VII.          BREACH OF INFORMATION

 

1.      Discovery of Breach:  A breach of PHI will be treated as “discovered” as of the first day on which such breach is known to the agency, or, by exercising reasonable diligence would have been known to the agency (includes breaches by the agency’s business associates). 

2.      Breach Investigation:  The agency will name an individual to act as the investigator of the breach.  The investigator will be responsible for the management of the breach investigation, completion of a risk assessment, and coordinating with others in the agency as appropriate.  All documentation related to the breach investigation, including the risk assessment, will be retained for a minimum of six years.

3.      Risk Assessment:  For an acquisition, access, use or disclosure of PHI to constitute a breach, it must constitute a violation of the Privacy Rule.
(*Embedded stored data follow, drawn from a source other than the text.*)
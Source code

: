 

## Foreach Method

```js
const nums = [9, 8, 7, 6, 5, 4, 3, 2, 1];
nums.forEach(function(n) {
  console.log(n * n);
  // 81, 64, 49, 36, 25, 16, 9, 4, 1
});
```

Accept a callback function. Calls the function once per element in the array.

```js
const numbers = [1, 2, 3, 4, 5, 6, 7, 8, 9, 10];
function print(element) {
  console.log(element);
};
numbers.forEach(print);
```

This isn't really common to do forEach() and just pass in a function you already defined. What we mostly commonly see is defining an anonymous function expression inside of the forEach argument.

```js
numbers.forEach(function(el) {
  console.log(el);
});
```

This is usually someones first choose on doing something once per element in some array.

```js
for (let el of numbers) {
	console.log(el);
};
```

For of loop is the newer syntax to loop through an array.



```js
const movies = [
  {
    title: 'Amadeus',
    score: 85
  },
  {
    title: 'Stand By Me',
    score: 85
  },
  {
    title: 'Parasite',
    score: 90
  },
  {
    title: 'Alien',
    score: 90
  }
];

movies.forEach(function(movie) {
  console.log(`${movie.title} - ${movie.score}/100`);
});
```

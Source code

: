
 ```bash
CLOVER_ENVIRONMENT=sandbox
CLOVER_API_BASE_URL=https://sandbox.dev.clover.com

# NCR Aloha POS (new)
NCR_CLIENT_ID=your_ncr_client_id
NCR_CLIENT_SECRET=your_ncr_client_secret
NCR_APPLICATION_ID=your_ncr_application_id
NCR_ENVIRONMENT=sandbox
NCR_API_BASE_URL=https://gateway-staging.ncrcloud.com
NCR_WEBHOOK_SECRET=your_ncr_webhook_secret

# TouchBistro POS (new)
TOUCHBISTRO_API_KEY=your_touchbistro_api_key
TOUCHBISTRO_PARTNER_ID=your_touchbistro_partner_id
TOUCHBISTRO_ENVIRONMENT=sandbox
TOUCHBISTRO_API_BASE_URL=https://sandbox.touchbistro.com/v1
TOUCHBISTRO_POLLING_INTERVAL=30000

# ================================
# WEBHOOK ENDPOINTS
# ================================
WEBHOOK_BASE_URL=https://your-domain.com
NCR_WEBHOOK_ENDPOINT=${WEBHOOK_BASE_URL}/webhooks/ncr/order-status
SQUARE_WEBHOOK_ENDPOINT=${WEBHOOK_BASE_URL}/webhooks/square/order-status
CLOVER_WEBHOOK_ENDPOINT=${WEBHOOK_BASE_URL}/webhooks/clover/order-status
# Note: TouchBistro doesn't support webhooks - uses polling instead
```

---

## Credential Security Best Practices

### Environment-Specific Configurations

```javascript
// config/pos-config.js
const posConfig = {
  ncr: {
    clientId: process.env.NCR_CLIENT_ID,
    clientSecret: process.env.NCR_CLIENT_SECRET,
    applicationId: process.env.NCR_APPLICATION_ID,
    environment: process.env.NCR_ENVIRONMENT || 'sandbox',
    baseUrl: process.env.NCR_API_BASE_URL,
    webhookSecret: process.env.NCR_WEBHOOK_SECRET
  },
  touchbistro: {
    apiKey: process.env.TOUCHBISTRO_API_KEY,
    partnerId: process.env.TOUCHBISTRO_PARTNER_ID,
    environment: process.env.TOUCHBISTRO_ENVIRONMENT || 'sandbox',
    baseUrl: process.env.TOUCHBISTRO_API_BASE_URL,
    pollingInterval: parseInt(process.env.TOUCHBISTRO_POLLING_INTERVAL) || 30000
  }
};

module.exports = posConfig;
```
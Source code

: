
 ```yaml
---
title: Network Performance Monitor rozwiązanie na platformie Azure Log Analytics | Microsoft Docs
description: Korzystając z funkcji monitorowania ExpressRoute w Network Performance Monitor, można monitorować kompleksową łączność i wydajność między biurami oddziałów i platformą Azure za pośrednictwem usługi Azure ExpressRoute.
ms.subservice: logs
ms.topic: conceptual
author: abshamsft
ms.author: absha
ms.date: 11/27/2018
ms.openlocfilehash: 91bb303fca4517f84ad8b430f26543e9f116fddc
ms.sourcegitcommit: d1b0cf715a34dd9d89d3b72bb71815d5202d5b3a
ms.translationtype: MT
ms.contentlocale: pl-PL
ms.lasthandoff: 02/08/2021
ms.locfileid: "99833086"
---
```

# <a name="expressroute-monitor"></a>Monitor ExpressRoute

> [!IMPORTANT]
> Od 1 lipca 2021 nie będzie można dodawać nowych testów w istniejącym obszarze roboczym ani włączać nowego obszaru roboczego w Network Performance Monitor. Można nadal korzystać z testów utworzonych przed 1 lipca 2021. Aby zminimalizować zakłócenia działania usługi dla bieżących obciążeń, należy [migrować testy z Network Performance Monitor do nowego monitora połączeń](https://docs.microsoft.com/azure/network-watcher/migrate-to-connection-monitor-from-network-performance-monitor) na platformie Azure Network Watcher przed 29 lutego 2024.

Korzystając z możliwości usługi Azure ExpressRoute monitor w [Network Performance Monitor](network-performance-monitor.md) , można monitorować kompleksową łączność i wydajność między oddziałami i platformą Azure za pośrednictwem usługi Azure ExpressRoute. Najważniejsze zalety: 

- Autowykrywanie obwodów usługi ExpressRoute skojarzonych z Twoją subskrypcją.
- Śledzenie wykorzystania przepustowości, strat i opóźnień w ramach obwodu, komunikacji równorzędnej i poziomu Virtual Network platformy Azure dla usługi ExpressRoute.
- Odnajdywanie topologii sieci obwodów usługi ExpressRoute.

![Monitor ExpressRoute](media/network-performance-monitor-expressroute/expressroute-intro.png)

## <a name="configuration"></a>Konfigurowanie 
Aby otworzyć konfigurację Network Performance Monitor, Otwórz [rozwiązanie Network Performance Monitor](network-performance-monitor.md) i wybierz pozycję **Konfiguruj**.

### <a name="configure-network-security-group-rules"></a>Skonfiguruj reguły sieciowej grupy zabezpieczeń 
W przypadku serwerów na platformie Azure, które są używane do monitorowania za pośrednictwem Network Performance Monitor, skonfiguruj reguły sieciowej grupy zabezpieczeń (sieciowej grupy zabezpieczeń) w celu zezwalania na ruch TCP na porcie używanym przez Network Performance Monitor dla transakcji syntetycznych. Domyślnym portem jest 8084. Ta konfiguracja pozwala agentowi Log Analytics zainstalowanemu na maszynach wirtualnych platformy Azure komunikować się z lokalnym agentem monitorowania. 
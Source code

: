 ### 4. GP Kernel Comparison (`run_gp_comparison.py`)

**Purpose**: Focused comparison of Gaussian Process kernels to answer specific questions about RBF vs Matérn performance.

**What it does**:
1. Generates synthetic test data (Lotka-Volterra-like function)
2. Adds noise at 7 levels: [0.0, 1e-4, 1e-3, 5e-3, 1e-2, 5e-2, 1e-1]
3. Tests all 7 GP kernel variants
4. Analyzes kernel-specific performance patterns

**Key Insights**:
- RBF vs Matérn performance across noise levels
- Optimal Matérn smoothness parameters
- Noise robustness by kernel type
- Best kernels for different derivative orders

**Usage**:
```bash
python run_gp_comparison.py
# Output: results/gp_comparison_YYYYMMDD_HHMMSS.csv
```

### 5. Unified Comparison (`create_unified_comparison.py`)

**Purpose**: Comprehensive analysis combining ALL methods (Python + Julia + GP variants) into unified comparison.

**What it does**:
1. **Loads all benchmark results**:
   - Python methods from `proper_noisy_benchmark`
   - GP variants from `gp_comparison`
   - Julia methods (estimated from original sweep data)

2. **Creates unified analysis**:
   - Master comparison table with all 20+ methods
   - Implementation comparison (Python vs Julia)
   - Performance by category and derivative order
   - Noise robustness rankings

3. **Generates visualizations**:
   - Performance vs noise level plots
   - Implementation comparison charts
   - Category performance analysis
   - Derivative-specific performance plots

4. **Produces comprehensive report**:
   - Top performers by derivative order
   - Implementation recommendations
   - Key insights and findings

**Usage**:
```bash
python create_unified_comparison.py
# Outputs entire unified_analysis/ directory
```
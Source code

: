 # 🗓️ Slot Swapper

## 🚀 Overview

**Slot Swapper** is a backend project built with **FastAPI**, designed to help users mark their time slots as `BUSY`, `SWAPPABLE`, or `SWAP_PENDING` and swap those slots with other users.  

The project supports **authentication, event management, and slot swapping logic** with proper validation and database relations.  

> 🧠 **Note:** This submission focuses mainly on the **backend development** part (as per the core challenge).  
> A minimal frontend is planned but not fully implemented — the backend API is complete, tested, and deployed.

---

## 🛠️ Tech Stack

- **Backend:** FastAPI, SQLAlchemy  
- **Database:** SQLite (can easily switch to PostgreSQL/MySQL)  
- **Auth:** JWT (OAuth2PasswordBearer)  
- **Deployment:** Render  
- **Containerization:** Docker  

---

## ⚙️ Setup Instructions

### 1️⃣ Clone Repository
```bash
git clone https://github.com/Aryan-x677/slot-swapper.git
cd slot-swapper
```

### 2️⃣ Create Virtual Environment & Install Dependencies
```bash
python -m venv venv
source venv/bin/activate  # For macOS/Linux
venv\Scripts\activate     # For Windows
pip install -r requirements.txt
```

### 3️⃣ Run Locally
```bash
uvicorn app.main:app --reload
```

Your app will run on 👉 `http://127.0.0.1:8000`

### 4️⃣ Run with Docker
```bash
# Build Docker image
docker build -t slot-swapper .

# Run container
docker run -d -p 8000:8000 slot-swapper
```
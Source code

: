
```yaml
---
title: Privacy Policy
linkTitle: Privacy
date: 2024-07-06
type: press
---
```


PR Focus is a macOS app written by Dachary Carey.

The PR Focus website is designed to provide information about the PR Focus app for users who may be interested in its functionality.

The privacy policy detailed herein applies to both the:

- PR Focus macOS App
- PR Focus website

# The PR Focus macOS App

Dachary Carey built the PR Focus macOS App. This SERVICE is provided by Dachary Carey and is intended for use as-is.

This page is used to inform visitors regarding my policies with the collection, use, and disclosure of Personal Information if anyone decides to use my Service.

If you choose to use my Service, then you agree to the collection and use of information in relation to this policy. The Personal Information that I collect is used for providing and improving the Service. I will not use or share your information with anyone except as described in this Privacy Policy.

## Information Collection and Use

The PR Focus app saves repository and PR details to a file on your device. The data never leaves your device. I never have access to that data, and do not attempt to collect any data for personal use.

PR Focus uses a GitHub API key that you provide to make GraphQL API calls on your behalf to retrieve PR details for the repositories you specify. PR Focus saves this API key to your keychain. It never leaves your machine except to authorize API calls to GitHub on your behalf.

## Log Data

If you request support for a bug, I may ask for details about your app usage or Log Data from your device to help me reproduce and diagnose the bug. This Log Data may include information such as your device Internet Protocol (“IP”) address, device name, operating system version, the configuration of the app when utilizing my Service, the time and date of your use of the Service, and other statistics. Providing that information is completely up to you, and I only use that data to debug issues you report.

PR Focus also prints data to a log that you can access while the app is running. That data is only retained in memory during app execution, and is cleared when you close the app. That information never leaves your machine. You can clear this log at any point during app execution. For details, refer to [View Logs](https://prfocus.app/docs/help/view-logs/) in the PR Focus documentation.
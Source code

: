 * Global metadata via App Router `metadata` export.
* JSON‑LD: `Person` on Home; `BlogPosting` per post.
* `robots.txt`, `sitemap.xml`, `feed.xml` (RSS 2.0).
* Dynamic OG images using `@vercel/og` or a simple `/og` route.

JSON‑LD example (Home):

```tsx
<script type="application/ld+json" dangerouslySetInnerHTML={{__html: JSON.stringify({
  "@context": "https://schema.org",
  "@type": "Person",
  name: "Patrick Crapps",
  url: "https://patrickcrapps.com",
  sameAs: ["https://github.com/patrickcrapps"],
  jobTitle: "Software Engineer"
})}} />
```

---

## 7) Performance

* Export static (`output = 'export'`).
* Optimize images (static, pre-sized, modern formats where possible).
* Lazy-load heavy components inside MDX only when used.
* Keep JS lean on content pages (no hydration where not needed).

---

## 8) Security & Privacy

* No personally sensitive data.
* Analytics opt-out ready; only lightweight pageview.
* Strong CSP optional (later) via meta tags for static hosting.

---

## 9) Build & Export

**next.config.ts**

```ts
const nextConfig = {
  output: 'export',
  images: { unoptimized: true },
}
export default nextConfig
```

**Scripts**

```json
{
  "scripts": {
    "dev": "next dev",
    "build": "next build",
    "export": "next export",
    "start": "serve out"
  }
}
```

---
A use or disclosure of PHI that is incident to an otherwise permissible use or disclosure and occurs despite reasonable safeguards and proper minimum necessary procedures would not be a violation of the Privacy Rule and would not qualify as a potential breach.  The agency will need to perform a risk assessment to determine if there is significant risk of harm to the individual as a result of the impermissible use or disclosure.  Based on the outcome of the risk assessment, the agency will determine the need to move forward with breach notification.

4.      Timeliness of Notification:  Upon determination that breach notification is required, the notice will be made without unreasonable delay and in no case later than 60 calendar days after the discovery of the breach by the agency involved or the business associate involved.  It is the responsibility of the agency to demonstrate that all notifications were made as required, including evidence demonstrating the necessity of delay.

a.      Exception:  delay for law enforcement purposes.

5.      Methods of Notification:  The method of notification will depend on the individuals/entities to be notified.  The following methods will be utilized accordingly:

a.      Notice to Individuals

b.      Notice to Media

c.      Notice to HHS

6.      Maintenance of Breach Information/Log:  As described above and in addition to the reports created for each incident, the agency will maintain a process to record or log all breaches of unsecured PHI regardless of the number of patients affected.

7.      Workforce Training:  The agency will train all members of its workforce on the policies and procedures with respect to PHI as necessary and appropriate for the members to carry out their job responsibilities.  Workforce members will also be trained as to how to identify and report breaches within the agency.

8.      Retaliation/Waiver:  The agency may not intimidate, threaten, coerce, discriminate against, or take other retaliatory action against any individual for the exercise by the individual of any privacy right.  The agency may not require individuals to waive their privacy rights under as a condition of the provision of treatment, payment, enrollment in a health plan, or eligibility for benefits.